__Recorded information__:
━━━━━━━━

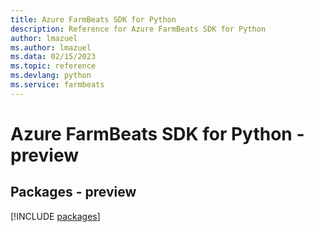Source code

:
 ```yaml
---
title: Azure FarmBeats SDK for Python
description: Reference for Azure FarmBeats SDK for Python
author: lmazuel
ms.author: lmazuel
ms.data: 02/15/2023
ms.topic: reference
ms.devlang: python
ms.service: farmbeats
---
```

# Azure FarmBeats SDK for Python - preview
## Packages - preview
[!INCLUDE [packages](farmbeats-index.md)]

━━━━━━━━

__Problem details__:
The answer should contain all the material above, copied exactly, and no images.

__Output__:
Source code

:
 ```yaml
---
title: Azure FarmBeats SDK for Python
description: Reference for Azure FarmBeats SDK for Python
author: lmazuel
ms.author: lmazuel
ms.data: 02/15/2023
ms.topic: reference
ms.devlang: python
ms.service: farmbeats
---
```

# Azure FarmBeats SDK for Python - preview
## Packages - preview
[!INCLUDE [packages](farmbeats-index.md)]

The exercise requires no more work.